Defining the role of CD4 T cells in autoimmune CD8 T cell differentiation and function in type 1 diabetes

About This Grant

PROJECT SUMMARY Type 1 diabetes (T1D) is a T cell-mediated autoimmune disease that results from the breakdown of tolerance mechanisms in self-reactive T cells, leading to immune infiltration of the pancreas and the destruction of insulin- producing b cells. Patients with T1D require lifelong exogenous insulin treatment and often develop multiorgan dysfunction, emphasizing the need for effective treatment strategies. β cell-specific CD8 T cells are the primary pathogenic population that eliminate insulin-producing b cells in the pancreatic islets, yet intriguingly, MHC class II haplotypes confer the greatest genetic risk for T1D development suggesting a critical role of CD4 T cells in disease initiation and progression.
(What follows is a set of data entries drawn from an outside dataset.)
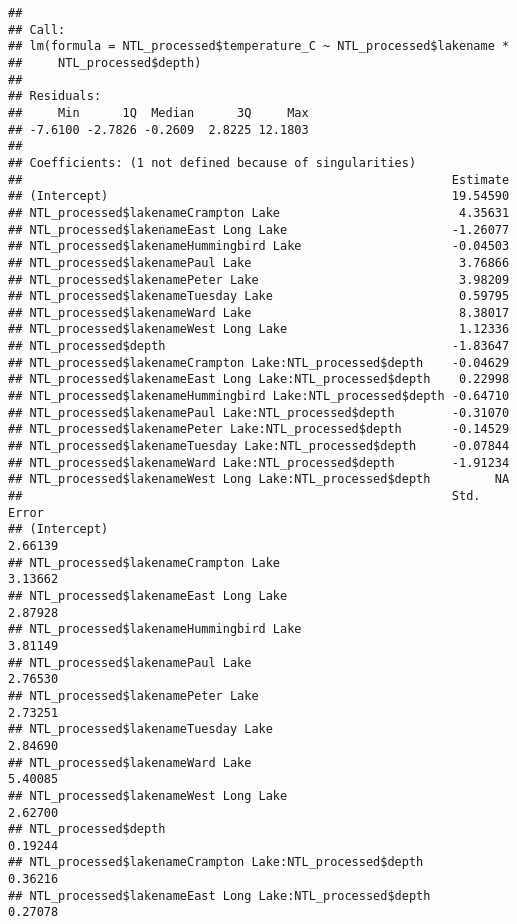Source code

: \documentclass[]{article}
\begin{document}
\begin{verbatim}
## 
## Call:
## lm(formula = NTL_processed$temperature_C ~ NTL_processed$lakename * 
##     NTL_processed$depth)
## 
## Residuals:
##     Min      1Q  Median      3Q     Max 
## -7.6100 -2.7826 -0.2609  2.8225 12.1803 
## 
## Coefficients: (1 not defined because of singularities)
##                                                            Estimate
## (Intercept)                                                19.54590
## NTL_processed$lakenameCrampton Lake                         4.35631
## NTL_processed$lakenameEast Long Lake                       -1.26077
## NTL_processed$lakenameHummingbird Lake                     -0.04503
## NTL_processed$lakenamePaul Lake                             3.76866
## NTL_processed$lakenamePeter Lake                            3.98209
## NTL_processed$lakenameTuesday Lake                          0.59795
## NTL_processed$lakenameWard Lake                             8.38017
## NTL_processed$lakenameWest Long Lake                        1.12336
## NTL_processed$depth                                        -1.83647
## NTL_processed$lakenameCrampton Lake:NTL_processed$depth    -0.04629
## NTL_processed$lakenameEast Long Lake:NTL_processed$depth    0.22998
## NTL_processed$lakenameHummingbird Lake:NTL_processed$depth -0.64710
## NTL_processed$lakenamePaul Lake:NTL_processed$depth        -0.31070
## NTL_processed$lakenamePeter Lake:NTL_processed$depth       -0.14529
## NTL_processed$lakenameTuesday Lake:NTL_processed$depth     -0.07844
## NTL_processed$lakenameWard Lake:NTL_processed$depth        -1.91234
## NTL_processed$lakenameWest Long Lake:NTL_processed$depth         NA
##                                                            Std. Error
## (Intercept)                                                   2.66139
## NTL_processed$lakenameCrampton Lake                           3.13662
## NTL_processed$lakenameEast Long Lake                          2.87928
## NTL_processed$lakenameHummingbird Lake                        3.81149
## NTL_processed$lakenamePaul Lake                               2.76530
## NTL_processed$lakenamePeter Lake                              2.73251
## NTL_processed$lakenameTuesday Lake                            2.84690
## NTL_processed$lakenameWard Lake                               5.40085
## NTL_processed$lakenameWest Long Lake                          2.62700
## NTL_processed$depth                                           0.19244
## NTL_processed$lakenameCrampton Lake:NTL_processed$depth       0.36216
## NTL_processed$lakenameEast Long Lake:NTL_processed$depth      0.27078

\end{verbatim}
\end{document}
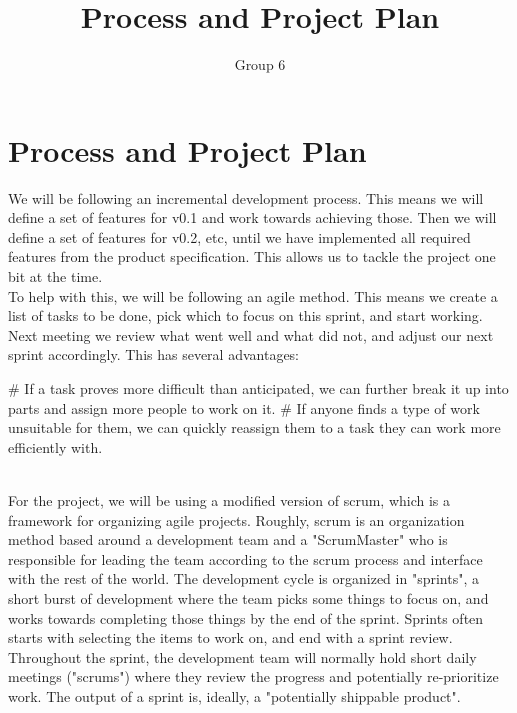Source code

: \documentclass{article}
\title{Process and Project Plan}
\author{Group 6}
\begin{document}
\maketitle

\section*{Process and Project Plan}

We will be following an incremental development process. This means we will define a set of features for v0.1 and work towards achieving those. Then we will define a set of features for v0.2, etc, until we have implemented all required features from the product specification. This allows us to tackle the project one bit at the time.\\

To help with this, we will be following an agile method. This means we create a list of tasks to be done, pick which to focus on this sprint, and start working. Next meeting we review what went well and what did not, and adjust our next sprint accordingly. This has several advantages:\\

\begin{easylist}[enumerate]
    # If a task proves more difficult than anticipated, we can further break it up into parts and assign more people to work on it.
    # If anyone finds a type of work unsuitable for them, we can quickly reassign them to a task they can work more efficiently with.
\end{easylist}\mbox{}\\

For the project, we will be using a modified version of scrum, which is a framework for organizing agile projects. Roughly, scrum is an organization method based around a development team and a "ScrumMaster" who is responsible for leading the team according to the scrum process and interface with the rest of the world. The development cycle is organized in "sprints", a short burst of development where the team picks some things to focus on, and works towards completing those things by the end of the sprint. Sprints often starts with selecting the items to work on, and end with a sprint review. Throughout the sprint, the development team will normally hold short daily meetings ("scrums") where they review the progress and potentially re-prioritize work. The output of a sprint is, ideally, a "potentially shippable product".\\
\end{document}
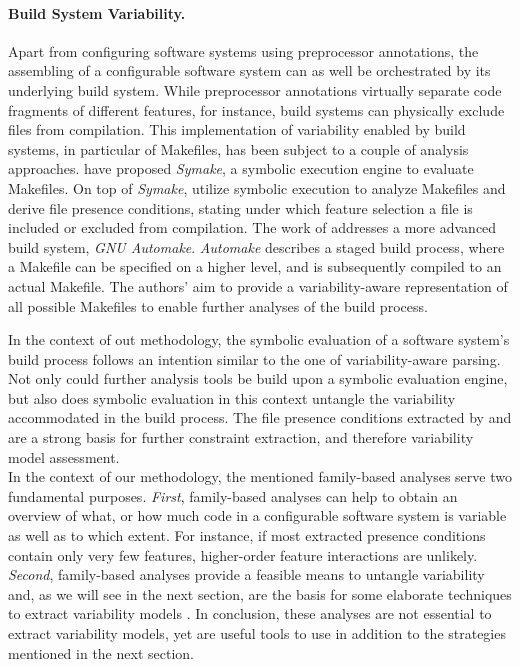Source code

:\paragraph{Build System Variability.} Apart from
configuring software systems using preprocessor annotations, the assembling of
a configurable software system can as well be orchestrated by its underlying
build system. While preprocessor annotations virtually separate code fragments
of different features, for instance, build systems can physically exclude files
from compilation. This implementation of variability enabled by build systems,
in particular of Makefiles, has been subject to a couple of analysis approaches.
\cite{tamrawi_build_2012} have proposed \emph{Symake}, a symbolic execution
engine to evaluate Makefiles.
On top of \emph{Symake}, \cite{zhou_extracting_2015} utilize symbolic execution
to analyze Makefiles and derive file presence conditions, stating under which feature
selection a file is included or excluded from compilation. The work of
\cite{al-kofahi_escaping_2016} addresses a more advanced build system, \emph{GNU
Automake}. \emph{Automake} describes a staged build process, where a Makefile
can be specified on a higher level, and is subsequently compiled to an actual Makefile. The
authors’ aim to provide a variability-aware representation of all possible
Makefiles to enable further analyses of the build process.

In the context of out methodology, the symbolic evaluation of a software
system’s build process follows an intention similar to the one of
variability-aware parsing. Not only could further analysis tools be build upon
a symbolic evaluation engine, but also does symbolic evaluation in this context
untangle the variability accommodated in the build process. The file presence
conditions extracted by \cite{zhou_extracting_2015}
and \cite{al-kofahi_escaping_2016} are a strong basis for further constraint
extraction, and therefore variability model assessment.\\

In the context of our methodology, the mentioned family-based analyses serve two
fundamental purposes. \emph{First}, family-based analyses can help to obtain an
overview of what, or how much code in a configurable software system is variable
as well as to which extent.
For instance, if most extracted presence conditions contain only very few
features, higher-order feature interactions are unlikely. \emph{Second},
family-based analyses provide a feasible means to untangle variability and, as we will see in the
next section, are the basis for some elaborate techniques to extract
variability models \citep{nadi_mining_2014,nadi_where_2015}. In conclusion,
these analyses are not essential to extract variability models, yet are useful tools to use in
addition to the strategies mentioned in the next section.


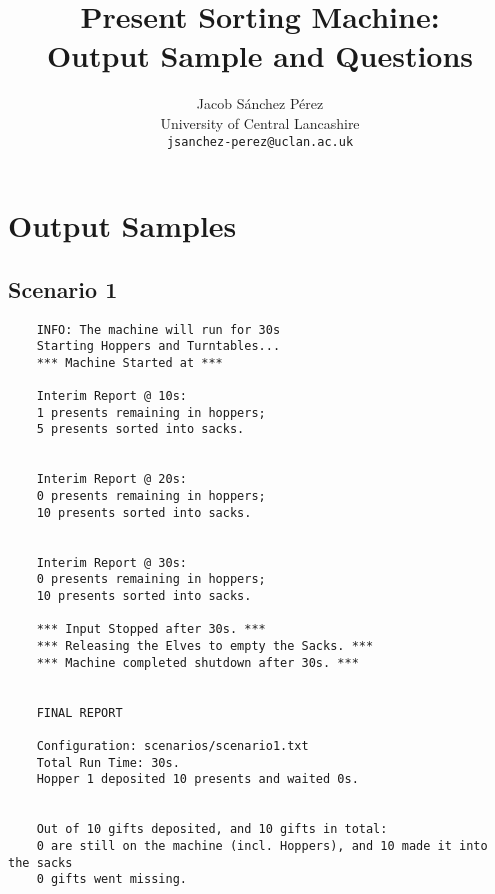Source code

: \documentclass[a4paper,12pt]{article}
\title{Present Sorting Machine: \\Output Sample and Questions}
\author{Jacob Sánchez Pérez\\ University of Central Lancashire\\\texttt{jsanchez-perez@uclan.ac.uk}}
\date{}
\begin{document}
    \maketitle
    \section{Output Samples}
    
    \subsection{Scenario 1}
    
    \begin{verbatim}
    INFO: The machine will run for 30s
    Starting Hoppers and Turntables...
    *** Machine Started at ***

    Interim Report @ 10s:
    1 presents remaining in hoppers;
    5 presents sorted into sacks.


    Interim Report @ 20s:
    0 presents remaining in hoppers;
    10 presents sorted into sacks.


    Interim Report @ 30s:
    0 presents remaining in hoppers;
    10 presents sorted into sacks.

    *** Input Stopped after 30s. ***
    *** Releasing the Elves to empty the Sacks. ***
    *** Machine completed shutdown after 30s. ***


    FINAL REPORT

    Configuration: scenarios/scenario1.txt
    Total Run Time: 30s.
    Hopper 1 deposited 10 presents and waited 0s.


    Out of 10 gifts deposited, and 10 gifts in total:
    0 are still on the machine (incl. Hoppers), and 10 made it into the sacks
    0 gifts went missing.
    \end{verbatim}
\end{document}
However, many aspects of autoimmune β cell-specific CD4 T cell differentiation and function remain enigmatic, including where and how autoimmune CD4 T cell populations arise and are maintained and their exact function in driving T1D. Our lab previously identified a stem-like CD8 T cell population which self-renews and gives rise to differentiated progenies which migrate to the pancreas and eliminate b cells; the stem-CD8 T cell pool is absolutely required for sustained b cell destruction. The goal of this application is to generate a deep understanding of the phenotypic and molecular features and functional role of β cell-specific CD4 T cell populations in driving T1D and specifically CD8 T cell stemness, differentiation and function. We will leverage the non-obese diabetic (NOD) mouse model, a clinically relevant model of T1D, which shares many features with human disease to (i) assess heterogeneity and polarization/differentiation states of CD4 T cells, (ii) determine the importance of key transcription factors in regulating CD4 T cell function, and (iii) employ innovative spatial sequencing technologies to identify cell-cell interactions and signals driving β cell destruction. Our proposed studies will provide important insights into autoimmune b cell-specific T cell programming and function which could yield novel therapeutic targets for the prevention or treatment of T1D and other T cell-mediated autoimmune diseases.